On 08/19/2011 07:06 AM, Tobias Nipkow wrote:
I think he omitted to mention type classes. It comes up again and again
on the mailing list.
Really?
Yes. You yourself discovered right away that you cannot just treat a set
like a predicate in this respect:
set_plus: "A + B == {c. EX a:A. EX b:B. c = a + b}"
func_plus: "f + g == (%x. f x + g x)"
See the emails that Alex sent around recently. We gave up on set_plus.

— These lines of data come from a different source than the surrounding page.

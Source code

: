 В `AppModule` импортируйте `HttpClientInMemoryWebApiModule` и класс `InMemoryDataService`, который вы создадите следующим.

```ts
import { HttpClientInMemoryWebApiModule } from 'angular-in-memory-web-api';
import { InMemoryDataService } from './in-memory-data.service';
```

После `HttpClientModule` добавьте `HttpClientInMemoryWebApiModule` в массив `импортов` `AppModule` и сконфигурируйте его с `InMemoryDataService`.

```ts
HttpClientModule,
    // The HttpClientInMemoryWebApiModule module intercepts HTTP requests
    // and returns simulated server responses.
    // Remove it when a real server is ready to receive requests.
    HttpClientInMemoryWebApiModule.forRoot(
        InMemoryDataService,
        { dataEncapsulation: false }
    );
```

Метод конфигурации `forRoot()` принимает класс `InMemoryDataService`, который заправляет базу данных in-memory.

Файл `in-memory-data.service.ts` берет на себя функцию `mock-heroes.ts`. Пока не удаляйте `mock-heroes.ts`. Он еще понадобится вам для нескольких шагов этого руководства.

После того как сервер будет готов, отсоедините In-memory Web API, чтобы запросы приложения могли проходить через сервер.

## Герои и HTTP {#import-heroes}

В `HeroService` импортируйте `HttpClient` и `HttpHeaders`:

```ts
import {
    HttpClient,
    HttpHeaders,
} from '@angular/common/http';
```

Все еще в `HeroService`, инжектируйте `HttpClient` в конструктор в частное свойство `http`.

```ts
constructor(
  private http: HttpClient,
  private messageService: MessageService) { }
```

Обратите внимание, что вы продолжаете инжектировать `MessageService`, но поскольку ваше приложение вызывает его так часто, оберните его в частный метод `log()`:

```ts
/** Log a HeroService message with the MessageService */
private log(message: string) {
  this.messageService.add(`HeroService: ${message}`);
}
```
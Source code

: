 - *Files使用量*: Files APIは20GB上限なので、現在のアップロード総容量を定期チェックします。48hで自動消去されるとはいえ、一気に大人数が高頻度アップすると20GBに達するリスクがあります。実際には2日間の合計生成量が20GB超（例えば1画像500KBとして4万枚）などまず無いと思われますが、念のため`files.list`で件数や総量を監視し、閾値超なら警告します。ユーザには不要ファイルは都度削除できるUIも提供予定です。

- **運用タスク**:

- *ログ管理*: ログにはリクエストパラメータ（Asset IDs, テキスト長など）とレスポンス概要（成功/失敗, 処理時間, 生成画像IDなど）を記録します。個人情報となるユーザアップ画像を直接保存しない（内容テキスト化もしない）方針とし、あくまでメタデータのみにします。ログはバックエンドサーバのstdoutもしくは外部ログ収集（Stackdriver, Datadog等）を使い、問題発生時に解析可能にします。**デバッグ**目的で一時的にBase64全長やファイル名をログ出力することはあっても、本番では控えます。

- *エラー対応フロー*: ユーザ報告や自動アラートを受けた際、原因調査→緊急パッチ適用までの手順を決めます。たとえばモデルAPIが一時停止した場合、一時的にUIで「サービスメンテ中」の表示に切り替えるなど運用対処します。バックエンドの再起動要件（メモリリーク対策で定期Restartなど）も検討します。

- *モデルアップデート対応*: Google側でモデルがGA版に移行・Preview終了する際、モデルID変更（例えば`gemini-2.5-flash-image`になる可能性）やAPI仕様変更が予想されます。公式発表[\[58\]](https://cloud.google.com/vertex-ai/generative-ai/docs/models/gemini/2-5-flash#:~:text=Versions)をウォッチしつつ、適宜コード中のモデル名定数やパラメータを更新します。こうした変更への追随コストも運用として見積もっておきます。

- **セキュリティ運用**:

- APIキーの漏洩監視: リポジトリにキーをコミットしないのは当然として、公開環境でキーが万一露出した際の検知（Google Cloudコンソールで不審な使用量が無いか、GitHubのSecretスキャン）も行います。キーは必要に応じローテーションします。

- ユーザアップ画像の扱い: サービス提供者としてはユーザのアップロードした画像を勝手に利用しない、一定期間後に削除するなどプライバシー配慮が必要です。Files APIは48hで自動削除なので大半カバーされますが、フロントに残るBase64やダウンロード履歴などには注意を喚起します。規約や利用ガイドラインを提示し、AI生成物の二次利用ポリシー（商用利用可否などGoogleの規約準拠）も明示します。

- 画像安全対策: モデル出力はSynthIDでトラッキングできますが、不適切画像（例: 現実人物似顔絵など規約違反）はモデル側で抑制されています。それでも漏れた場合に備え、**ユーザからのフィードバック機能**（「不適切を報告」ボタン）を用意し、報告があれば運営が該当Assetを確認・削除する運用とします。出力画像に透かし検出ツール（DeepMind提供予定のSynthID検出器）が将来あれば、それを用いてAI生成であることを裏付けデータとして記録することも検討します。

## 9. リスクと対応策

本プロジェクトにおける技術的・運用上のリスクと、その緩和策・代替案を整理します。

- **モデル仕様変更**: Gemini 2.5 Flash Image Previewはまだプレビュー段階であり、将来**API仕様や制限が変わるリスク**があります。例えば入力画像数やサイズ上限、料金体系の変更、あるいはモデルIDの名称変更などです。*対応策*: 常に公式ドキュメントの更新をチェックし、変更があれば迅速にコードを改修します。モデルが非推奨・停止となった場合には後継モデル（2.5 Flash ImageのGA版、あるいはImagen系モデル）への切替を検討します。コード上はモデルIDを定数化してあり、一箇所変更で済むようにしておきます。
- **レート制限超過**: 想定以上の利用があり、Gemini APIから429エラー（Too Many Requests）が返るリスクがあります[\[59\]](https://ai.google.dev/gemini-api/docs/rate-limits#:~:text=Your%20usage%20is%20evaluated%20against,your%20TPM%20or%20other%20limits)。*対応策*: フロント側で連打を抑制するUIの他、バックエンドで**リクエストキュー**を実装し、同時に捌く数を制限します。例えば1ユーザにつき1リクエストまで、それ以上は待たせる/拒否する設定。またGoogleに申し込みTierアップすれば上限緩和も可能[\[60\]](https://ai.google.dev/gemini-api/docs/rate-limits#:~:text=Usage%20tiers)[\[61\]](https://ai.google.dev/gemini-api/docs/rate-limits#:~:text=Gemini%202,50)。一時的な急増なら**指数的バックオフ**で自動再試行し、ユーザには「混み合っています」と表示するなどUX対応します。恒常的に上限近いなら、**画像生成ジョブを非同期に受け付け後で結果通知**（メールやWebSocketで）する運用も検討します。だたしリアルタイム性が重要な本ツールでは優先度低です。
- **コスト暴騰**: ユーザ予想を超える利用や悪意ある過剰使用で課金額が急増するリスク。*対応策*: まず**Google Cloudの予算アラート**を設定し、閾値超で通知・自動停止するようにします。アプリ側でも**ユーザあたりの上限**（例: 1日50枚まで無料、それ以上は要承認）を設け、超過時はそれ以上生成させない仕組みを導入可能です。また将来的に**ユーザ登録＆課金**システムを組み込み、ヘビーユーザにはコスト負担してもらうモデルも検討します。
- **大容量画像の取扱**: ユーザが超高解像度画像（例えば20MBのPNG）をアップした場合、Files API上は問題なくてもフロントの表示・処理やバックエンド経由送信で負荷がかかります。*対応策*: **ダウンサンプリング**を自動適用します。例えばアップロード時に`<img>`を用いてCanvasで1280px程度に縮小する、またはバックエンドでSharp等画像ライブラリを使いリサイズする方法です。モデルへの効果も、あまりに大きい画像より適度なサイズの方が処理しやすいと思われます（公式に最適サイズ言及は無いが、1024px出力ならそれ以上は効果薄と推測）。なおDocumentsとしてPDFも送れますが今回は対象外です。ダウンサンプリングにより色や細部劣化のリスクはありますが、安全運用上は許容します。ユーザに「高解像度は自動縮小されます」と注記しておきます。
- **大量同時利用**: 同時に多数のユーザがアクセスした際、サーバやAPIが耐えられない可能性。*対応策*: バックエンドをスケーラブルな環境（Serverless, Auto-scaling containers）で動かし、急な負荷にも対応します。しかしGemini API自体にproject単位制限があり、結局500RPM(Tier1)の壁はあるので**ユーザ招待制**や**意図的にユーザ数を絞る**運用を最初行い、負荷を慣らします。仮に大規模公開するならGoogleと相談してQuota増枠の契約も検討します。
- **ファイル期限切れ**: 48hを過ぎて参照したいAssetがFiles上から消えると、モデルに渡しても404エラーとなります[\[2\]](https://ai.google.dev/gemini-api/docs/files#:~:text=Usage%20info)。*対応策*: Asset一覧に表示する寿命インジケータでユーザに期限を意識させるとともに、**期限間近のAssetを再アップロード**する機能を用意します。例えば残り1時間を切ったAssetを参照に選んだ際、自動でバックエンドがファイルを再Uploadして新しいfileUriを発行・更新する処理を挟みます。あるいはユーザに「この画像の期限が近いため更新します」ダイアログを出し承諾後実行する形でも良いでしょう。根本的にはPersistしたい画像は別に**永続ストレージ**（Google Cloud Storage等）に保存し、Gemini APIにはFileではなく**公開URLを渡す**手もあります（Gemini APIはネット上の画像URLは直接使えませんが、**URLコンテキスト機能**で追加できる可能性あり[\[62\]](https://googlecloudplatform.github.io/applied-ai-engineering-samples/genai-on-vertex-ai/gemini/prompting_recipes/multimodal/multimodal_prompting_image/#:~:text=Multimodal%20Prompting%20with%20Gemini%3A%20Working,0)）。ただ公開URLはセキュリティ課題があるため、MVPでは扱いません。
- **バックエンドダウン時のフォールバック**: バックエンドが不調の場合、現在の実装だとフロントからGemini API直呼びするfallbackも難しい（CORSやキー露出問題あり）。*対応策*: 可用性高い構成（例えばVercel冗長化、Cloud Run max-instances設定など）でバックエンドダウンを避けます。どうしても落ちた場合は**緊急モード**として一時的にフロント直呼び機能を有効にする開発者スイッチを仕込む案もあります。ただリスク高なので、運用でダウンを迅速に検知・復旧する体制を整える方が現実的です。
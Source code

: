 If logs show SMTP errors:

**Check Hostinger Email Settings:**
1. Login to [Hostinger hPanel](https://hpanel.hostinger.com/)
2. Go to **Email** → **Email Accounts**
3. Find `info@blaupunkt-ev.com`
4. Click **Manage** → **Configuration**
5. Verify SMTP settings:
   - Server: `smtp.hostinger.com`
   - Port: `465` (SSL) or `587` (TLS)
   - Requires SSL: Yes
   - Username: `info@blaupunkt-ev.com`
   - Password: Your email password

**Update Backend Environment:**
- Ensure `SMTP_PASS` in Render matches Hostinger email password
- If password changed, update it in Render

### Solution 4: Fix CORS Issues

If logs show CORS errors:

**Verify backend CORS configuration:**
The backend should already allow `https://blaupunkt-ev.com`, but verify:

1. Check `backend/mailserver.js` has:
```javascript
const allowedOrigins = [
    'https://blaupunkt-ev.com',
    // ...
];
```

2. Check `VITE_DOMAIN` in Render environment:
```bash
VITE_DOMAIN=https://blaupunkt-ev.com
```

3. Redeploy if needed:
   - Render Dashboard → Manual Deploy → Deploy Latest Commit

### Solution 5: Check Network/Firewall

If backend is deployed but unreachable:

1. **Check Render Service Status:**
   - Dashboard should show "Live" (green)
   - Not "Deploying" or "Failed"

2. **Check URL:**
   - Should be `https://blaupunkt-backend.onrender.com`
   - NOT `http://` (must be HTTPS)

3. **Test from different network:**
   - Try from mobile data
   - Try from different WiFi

Ok, this (and set_times, which is similar) is the only instance that I
knew about, from the old thread.
At the time, we concluded that this one wasn't really so important, and
I think I would still come to the same conclusion today: The difference
between the current version and the old version
(http://isabelle.in.tum.de/repos/isabelle/file/878c37886eed/src/HOL/Library/SetsAndFunctions.thy)
is mostly notational (we still get the monoid lemmas by a locale
interpretation), and even the type class version is not fully
satisfactory compared with mathematical practice, where one would also
ad-hoc-overload + to write x + A, which has to be x +o A in Isabelle.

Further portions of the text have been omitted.